**Listed entries**
※

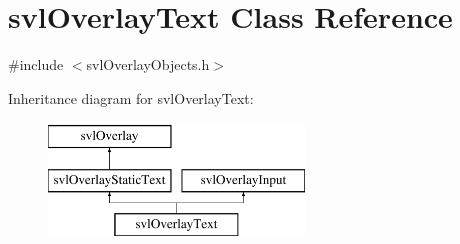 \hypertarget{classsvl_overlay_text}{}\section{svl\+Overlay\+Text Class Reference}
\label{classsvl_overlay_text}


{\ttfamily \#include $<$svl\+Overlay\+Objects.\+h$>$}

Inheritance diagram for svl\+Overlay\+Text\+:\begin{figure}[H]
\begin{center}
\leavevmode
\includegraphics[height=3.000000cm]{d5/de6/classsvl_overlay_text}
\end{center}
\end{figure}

※

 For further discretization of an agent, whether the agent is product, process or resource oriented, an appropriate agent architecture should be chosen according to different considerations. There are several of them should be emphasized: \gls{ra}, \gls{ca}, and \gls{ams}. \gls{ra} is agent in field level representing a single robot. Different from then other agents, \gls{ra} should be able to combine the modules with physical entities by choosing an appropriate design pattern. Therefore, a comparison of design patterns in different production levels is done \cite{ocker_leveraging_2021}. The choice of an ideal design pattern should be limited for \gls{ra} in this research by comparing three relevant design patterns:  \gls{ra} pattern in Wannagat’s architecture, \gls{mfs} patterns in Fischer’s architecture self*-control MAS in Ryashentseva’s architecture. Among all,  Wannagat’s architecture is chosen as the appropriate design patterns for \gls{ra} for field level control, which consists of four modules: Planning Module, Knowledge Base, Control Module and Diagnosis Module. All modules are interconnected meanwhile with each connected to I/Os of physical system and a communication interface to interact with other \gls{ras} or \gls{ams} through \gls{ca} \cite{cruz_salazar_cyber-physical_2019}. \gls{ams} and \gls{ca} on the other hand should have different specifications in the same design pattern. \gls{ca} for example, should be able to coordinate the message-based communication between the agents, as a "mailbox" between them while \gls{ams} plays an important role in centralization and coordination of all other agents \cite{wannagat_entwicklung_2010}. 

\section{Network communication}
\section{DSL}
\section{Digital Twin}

※

**Your instructions**
Please go through the data and copy each line containing the word "figure".

**Written solution**
Inheritance diagram for svl\+Overlay\+Text\+:\begin{figure}[H]
\end{figure}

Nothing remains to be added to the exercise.